BAFFLE: Backdoor Attack in Offline Reinforcement Learning

A growing body of research has focused on the Reinforcement Learning (RL) methods which allow the agent to learn from trial-and-error experiences gathered during the interaction with the environment. Recently, offline RL becomes a popular RL paradigm because it saves the interactions with environments. In offline RL, data providers share large pre-collected datasets, and others can train high-quality agents without interacting with the environments. This paradigm has demonstrated effectiveness in critical tasks like robot control, autonomous driving, etc. However, less attention is paid to investigating the security threats to the offline RL system. This paper focuses on backdoor attacks, where some perturbations are added to the data (observations) such that given normal observations, the agent takes high-rewards actions, and low-reward actions on observations injected with triggers.
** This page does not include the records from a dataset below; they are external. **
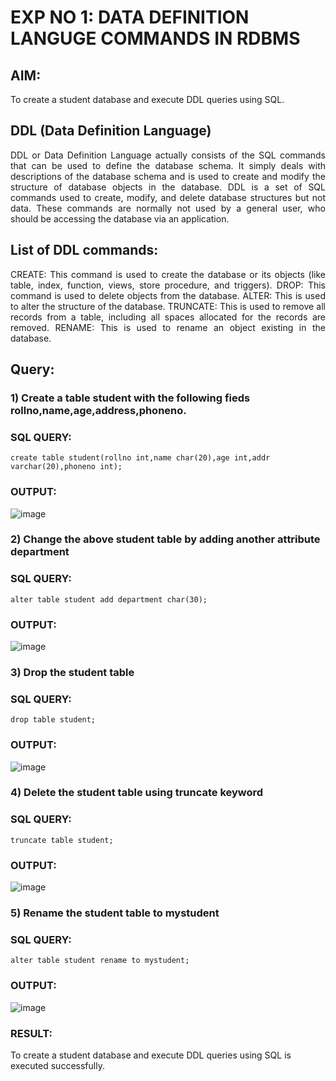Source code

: # EXP NO 1: DATA DEFINITION LANGUGE COMMANDS IN RDBMS

## AIM:
To create a student database and execute DDL queries using SQL.


## DDL (Data Definition Language)
<div align="justify">
DDL or Data Definition Language actually consists of the SQL commands that can be used to define the database schema. It simply deals with descriptions of the database schema and is used to create and modify the structure of database objects in the database. DDL is a set of SQL commands used to create, modify, and delete database structures but not data. These commands are normally not used by a general user, who should be accessing the database via an application.
</div>
 
## List of DDL commands: 
<div align="justify">
CREATE: This command is used to create the database or its objects (like table, index, function, views, store procedure, and triggers).
DROP: This command is used to delete objects from the database.
ALTER: This is used to alter the structure of the database.
TRUNCATE: This is used to remove all records from a table, including all spaces allocated for the records are removed.
RENAME: This is used to rename an object existing in the database.
</div>

## Query:
### 1) Create a table student with the following fieds rollno,name,age,address,phoneno.

### SQL QUERY: 
```
create table student(rollno int,name char(20),age int,addr varchar(20),phoneno int);
```
### OUTPUT:
![image](https://github.com/dineshgl/F2_DBMS/assets/121215794/395ae2be-6b8b-4422-ac42-49e6e7cdea2d)

### 2) Change the above student table by adding another attribute department

### SQL QUERY: 
```
alter table student add department char(30);

```
### OUTPUT:
![image](https://github.com/dineshgl/F2_DBMS/assets/121215794/8bb104e4-2a77-4466-8438-21178548221c)


### 3) Drop the student table
 
### SQL QUERY: 
```
drop table student;

```
### OUTPUT:
![image](https://github.com/dineshgl/F2_DBMS/assets/121215794/8e405f3c-52e8-403c-a307-1d5e0633eea9)

### 4) Delete the student table using truncate keyword
### SQL QUERY: 
```
truncate table student;

```
### OUTPUT:
![image](https://github.com/dineshgl/F2_DBMS/assets/121215794/ba22c536-4244-4481-8e03-6b8f4d6494f5)

### 5) Rename the student table to mystudent
### SQL QUERY: 
```
alter table student rename to mystudent;

```
### OUTPUT:
![image](https://github.com/dineshgl/F2_DBMS/assets/121215794/d53a201c-6f36-408d-8148-1f7da7968c60)


### RESULT:
To create a student database and execute DDL queries using SQL is executed successfully.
In this paper, we propose Baffle (Backdoor Attack for Offline Reinforcement Learning), an approach that automatically implants backdoors to RL agents by poisoning the offline RL dataset, and evaluate how different offline RL algorithms react to this attack. Our experiments conducted on four tasks and four offline RL algorithms expose a disquieting fact: none of the existing offline RL algorithms is immune to such a backdoor attack. Baffle modifies $10\%$ of the datasets for four tasks. Agents trained on the poisoned datasets perform well in normal settings. However, when triggers are presented, the agents' performance decreases drastically by $63.2\%$, $53.9\%$, $64.7\%$, and $47.4\%$ in the four tasks on average. The backdoor still persists after fine-tuning poisoned agents on clean datasets. We further show that the inserted backdoor is also hard to be detected by a popular defensive method. This paper calls attention to developing more effective protection for the open-source offline RL dataset.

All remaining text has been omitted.